Office of Homeland Security currently
The Office of Homeland Security currently has three regional offices in East, Middle and West Tennessee “to assist local officials with planning, training, and conducting exercises; effectively using federal grants; and improving communications,” according to a description in the latest state budget. It also has 11 homeland security districts that provide multi-county responses to chemical, biological, radiological, and nuclear threats.
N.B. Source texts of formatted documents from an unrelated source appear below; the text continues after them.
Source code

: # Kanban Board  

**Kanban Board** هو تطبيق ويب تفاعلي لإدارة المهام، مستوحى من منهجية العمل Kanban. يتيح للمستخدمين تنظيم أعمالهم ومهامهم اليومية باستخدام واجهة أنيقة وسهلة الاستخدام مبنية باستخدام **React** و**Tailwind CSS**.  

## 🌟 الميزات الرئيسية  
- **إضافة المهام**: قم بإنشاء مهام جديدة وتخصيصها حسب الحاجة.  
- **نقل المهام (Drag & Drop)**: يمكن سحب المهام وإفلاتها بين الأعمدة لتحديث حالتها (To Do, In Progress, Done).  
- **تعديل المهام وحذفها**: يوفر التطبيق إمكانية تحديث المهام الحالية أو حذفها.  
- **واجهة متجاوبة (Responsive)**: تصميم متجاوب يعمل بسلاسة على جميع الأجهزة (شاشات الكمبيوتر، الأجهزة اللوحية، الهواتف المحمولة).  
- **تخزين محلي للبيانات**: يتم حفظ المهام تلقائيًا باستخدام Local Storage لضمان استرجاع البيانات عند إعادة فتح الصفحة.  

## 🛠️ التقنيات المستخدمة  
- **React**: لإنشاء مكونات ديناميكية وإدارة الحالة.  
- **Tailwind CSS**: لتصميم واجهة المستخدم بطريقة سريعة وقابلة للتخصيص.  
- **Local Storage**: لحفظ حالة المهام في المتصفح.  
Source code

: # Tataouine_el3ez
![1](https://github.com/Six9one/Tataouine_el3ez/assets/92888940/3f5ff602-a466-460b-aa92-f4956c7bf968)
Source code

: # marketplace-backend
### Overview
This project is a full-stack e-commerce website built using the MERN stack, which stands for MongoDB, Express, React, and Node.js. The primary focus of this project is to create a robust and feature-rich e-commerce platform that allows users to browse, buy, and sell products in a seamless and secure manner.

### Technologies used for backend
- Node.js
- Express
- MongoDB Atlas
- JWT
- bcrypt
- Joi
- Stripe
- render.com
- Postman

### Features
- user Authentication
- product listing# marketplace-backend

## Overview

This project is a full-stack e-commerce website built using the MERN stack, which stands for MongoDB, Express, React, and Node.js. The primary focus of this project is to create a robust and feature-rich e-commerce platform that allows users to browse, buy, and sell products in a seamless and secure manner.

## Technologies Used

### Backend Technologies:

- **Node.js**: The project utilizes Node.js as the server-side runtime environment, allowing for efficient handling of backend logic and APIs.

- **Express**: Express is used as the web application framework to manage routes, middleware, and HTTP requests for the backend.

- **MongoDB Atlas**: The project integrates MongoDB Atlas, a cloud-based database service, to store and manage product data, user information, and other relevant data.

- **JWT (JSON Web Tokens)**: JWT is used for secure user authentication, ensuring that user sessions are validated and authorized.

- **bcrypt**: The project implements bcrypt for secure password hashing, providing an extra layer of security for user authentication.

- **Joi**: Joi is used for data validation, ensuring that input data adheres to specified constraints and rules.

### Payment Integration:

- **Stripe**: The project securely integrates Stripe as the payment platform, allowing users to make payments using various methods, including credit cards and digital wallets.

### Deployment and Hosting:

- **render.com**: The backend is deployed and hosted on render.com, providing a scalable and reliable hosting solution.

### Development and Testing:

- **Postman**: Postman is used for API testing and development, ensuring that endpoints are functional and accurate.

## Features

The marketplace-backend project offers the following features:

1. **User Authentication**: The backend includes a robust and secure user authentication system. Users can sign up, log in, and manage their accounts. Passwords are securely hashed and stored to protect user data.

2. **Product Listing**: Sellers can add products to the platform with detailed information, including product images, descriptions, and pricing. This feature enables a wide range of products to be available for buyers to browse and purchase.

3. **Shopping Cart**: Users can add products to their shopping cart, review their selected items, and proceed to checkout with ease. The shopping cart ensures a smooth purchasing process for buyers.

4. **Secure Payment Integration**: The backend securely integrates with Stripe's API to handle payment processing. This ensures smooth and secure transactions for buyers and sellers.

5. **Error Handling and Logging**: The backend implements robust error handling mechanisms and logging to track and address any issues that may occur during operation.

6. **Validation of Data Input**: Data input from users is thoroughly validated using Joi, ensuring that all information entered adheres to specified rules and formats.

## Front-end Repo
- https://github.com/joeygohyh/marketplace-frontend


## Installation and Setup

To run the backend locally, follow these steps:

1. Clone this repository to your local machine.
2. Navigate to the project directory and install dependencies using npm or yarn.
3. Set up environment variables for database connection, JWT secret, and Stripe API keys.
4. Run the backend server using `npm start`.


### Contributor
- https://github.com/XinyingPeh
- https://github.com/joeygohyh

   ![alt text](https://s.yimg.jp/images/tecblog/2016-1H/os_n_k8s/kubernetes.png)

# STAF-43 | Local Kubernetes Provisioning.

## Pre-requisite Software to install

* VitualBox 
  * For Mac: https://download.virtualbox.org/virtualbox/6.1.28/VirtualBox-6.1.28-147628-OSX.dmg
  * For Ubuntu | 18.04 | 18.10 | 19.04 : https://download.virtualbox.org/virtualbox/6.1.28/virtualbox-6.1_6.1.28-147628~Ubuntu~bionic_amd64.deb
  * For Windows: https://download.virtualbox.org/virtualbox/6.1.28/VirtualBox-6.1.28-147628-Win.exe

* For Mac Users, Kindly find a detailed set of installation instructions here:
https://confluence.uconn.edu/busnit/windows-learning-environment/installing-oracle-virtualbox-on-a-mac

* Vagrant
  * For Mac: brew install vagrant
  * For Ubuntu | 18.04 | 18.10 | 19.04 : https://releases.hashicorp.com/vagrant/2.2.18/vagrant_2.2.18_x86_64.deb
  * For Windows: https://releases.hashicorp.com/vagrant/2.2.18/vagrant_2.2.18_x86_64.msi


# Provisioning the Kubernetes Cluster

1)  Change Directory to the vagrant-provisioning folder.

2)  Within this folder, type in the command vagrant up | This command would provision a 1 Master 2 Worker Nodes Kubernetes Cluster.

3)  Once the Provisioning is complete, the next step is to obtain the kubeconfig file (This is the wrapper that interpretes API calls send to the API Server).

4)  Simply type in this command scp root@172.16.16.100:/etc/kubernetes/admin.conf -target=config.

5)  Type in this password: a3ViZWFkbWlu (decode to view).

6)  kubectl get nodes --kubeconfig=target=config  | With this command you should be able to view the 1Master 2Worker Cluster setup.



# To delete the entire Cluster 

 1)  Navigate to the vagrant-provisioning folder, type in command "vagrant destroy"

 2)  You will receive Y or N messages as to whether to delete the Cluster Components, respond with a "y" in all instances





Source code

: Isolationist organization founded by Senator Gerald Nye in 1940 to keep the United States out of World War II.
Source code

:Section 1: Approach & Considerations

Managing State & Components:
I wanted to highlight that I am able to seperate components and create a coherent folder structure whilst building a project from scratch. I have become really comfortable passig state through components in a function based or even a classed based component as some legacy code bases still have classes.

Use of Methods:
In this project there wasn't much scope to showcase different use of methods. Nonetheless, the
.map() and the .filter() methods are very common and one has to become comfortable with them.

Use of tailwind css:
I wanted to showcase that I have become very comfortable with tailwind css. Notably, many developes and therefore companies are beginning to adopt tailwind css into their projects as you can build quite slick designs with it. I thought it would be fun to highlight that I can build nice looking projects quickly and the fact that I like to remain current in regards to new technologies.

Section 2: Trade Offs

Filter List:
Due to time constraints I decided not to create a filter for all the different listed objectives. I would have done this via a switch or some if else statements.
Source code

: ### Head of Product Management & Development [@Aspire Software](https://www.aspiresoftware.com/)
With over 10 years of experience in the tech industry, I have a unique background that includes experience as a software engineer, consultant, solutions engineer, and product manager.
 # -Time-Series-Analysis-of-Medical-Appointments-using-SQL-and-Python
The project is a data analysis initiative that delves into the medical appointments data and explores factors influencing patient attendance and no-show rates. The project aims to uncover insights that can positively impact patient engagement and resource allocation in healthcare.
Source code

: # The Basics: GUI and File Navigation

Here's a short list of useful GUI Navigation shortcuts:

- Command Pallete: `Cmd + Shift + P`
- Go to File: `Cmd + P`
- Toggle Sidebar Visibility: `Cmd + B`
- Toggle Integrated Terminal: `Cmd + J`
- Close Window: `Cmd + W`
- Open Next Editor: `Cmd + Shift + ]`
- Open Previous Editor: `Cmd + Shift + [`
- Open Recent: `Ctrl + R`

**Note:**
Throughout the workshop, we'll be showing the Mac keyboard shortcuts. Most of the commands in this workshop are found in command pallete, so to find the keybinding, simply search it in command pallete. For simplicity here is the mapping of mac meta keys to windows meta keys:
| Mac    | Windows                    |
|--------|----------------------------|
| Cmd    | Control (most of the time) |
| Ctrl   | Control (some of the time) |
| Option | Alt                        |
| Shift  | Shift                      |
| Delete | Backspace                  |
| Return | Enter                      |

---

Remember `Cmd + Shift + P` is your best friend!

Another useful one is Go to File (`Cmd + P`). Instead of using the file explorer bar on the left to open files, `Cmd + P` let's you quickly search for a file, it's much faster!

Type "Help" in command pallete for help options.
And it works with the Tennessee Bureau of Investigation in operating the Tennessee Fusion Center, “which enhances the state’s ability to analyze terrorism information and improves information sharing among state, local and federal agencies.”
The budget says the office has funding for 156 full-time positions, but does not break out how many of those are peace officers with the power to make arrests, if any.
New exemptions to public records act proposed
The bill that exempts investigative records of the department from inspection under the Tennessee Public Records Act, also exempts all records submitted or created “for protected use regarding the security of critical infrastructure or protected systems, analyses, warnings, interdependency studies, recovery, reconstitution, or for other appropriate purposes.”
It also exempts all records “relating to the identification, analysis, prevention, preemption, disruption, response, maintenance, and defense against and mitigation of terrorist or criminal threats and acts against Tennessee’s critical infrastructure and the homeland” and all records “that are designated by the commissioner of safety or the commissioner’s designee as describing or relating to protected critical infrastructure.”
These exemptions are written quite broadly, exempting records that are simply “relating to” the work of the office in defense against terrorist “or criminal threats” to not just “infrastructure,” but also “the homeland.”
I believe all of this would likely be interpreted to simply make all or most records of the Office of Homeland Security confidential.